::: TASK INPUT

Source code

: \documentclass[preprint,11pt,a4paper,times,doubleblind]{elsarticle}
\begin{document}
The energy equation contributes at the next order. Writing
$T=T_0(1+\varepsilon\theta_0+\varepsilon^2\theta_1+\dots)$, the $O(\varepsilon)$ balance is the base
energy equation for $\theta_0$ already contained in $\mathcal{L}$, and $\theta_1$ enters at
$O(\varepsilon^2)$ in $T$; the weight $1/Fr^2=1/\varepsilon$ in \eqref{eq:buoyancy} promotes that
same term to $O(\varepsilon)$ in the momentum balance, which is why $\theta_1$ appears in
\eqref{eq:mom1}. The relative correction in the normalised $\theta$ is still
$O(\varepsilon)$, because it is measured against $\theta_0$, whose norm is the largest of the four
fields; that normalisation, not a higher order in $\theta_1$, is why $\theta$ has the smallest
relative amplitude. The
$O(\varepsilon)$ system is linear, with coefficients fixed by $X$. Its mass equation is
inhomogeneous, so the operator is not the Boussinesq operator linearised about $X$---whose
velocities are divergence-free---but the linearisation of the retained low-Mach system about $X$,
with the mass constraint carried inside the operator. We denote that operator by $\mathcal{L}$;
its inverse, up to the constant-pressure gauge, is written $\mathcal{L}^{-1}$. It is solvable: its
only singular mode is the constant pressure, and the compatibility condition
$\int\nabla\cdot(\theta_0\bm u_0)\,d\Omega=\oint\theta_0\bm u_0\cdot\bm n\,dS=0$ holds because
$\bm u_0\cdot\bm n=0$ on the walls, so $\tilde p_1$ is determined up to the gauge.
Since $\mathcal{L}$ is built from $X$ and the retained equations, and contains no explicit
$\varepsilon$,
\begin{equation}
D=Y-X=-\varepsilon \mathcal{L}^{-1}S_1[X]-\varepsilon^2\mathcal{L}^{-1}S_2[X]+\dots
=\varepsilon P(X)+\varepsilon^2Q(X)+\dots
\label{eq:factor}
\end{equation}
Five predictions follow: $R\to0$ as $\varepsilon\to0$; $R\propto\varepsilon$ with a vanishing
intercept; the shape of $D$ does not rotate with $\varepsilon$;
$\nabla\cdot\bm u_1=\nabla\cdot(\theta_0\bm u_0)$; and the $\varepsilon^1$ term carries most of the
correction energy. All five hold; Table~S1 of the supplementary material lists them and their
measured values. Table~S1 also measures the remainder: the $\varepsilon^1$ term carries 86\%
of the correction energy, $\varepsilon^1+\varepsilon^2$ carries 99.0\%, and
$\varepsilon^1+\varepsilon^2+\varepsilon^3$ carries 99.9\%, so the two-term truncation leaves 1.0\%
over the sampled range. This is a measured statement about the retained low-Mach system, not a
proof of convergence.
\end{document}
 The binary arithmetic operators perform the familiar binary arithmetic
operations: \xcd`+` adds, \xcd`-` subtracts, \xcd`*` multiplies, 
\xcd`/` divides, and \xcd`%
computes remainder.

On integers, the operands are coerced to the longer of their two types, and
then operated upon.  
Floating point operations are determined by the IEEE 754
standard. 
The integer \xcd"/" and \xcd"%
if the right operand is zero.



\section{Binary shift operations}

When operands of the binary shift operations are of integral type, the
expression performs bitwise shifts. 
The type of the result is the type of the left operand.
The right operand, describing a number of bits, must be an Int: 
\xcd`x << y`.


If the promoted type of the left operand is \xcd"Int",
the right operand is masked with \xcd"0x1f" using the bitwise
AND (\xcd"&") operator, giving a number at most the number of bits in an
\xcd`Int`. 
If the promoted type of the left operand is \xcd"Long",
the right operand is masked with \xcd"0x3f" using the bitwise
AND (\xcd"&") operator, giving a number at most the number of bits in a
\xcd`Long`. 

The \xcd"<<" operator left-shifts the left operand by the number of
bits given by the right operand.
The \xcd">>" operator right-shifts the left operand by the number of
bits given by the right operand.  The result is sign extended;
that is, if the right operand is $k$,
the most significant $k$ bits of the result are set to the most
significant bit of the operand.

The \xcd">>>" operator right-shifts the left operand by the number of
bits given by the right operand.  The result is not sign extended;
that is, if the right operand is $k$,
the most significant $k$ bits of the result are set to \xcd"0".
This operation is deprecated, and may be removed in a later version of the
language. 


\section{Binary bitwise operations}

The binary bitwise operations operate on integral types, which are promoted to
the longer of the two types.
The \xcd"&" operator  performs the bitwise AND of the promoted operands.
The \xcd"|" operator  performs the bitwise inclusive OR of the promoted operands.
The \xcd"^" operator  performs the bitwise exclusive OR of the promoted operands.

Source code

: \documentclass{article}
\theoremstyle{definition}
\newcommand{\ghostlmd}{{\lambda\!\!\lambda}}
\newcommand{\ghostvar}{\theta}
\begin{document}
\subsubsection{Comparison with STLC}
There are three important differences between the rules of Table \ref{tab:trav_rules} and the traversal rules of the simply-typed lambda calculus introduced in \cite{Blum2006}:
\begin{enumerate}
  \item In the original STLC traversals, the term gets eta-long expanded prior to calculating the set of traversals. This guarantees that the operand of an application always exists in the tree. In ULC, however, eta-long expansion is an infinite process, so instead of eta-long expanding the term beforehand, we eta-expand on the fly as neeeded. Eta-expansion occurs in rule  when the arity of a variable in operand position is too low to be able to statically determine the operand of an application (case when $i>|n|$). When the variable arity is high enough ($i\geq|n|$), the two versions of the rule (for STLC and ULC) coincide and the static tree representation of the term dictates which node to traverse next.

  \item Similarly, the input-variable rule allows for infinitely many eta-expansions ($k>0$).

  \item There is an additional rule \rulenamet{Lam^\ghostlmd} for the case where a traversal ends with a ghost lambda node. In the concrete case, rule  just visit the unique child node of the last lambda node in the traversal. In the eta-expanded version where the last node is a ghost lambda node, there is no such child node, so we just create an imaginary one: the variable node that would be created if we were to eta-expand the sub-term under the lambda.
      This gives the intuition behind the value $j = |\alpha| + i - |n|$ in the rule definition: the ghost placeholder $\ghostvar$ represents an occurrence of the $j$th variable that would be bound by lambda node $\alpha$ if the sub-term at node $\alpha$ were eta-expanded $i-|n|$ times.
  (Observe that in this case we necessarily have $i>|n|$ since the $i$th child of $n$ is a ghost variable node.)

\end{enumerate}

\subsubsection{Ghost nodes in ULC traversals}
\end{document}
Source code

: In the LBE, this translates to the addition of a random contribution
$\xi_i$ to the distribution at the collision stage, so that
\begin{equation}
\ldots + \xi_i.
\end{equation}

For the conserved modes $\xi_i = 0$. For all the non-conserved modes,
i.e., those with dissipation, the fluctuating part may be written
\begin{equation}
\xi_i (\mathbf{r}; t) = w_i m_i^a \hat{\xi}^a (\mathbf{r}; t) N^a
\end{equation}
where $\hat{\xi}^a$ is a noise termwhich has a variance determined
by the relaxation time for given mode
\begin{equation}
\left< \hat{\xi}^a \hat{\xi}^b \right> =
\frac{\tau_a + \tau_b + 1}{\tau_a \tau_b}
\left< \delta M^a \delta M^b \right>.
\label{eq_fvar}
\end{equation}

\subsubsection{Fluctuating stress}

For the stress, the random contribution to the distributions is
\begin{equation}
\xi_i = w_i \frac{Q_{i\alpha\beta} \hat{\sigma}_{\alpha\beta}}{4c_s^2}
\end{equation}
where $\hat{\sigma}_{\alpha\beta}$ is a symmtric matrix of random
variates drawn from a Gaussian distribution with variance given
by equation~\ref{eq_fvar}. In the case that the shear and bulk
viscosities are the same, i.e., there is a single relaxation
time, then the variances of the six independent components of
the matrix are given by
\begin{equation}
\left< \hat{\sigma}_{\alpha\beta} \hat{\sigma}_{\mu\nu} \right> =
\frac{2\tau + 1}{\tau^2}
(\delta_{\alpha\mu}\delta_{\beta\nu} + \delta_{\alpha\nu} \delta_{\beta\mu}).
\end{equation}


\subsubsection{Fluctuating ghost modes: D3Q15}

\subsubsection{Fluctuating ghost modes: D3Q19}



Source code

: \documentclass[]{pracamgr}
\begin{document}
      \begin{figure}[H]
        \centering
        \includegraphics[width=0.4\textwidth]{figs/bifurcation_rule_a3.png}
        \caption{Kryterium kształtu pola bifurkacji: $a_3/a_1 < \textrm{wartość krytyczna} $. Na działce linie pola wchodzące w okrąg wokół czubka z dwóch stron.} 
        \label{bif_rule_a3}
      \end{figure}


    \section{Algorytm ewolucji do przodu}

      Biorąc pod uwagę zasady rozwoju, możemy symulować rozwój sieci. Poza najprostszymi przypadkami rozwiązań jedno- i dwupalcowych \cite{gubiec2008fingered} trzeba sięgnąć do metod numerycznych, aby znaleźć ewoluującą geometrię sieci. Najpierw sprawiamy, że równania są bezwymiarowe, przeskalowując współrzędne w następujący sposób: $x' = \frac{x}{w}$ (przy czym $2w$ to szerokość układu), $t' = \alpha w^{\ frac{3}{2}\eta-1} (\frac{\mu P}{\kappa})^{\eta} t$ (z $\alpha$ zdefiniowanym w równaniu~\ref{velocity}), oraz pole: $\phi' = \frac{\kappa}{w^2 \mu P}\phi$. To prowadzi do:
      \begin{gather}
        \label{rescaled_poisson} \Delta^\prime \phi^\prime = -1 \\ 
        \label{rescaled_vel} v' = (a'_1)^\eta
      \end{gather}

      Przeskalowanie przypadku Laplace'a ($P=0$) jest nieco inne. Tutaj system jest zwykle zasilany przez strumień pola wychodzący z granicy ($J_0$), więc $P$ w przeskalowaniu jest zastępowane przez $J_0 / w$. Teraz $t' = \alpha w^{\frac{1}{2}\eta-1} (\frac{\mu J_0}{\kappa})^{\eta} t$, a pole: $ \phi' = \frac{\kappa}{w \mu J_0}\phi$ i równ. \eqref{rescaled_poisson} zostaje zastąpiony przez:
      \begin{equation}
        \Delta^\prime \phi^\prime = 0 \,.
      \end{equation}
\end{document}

::::::

> **PROBLEM DESCRIPTION**: Everything from the first line of the entries above through the line with "energy equation for" is to be reproduced exactly, and nothing else.

> **FINISHED EXERCISE**:
Source code

: \documentclass[preprint,11pt,a4paper,times,doubleblind]{elsarticle}
\begin{document}
The energy equation contributes at the next order. Writing
$T=T_0(1+\varepsilon\theta_0+\varepsilon^2\theta_1+\dots)$, the $O(\varepsilon)$ balance is the base
energy equation for $\theta_0$ already contained in $\mathcal{L}$, and $\theta_1$ enters at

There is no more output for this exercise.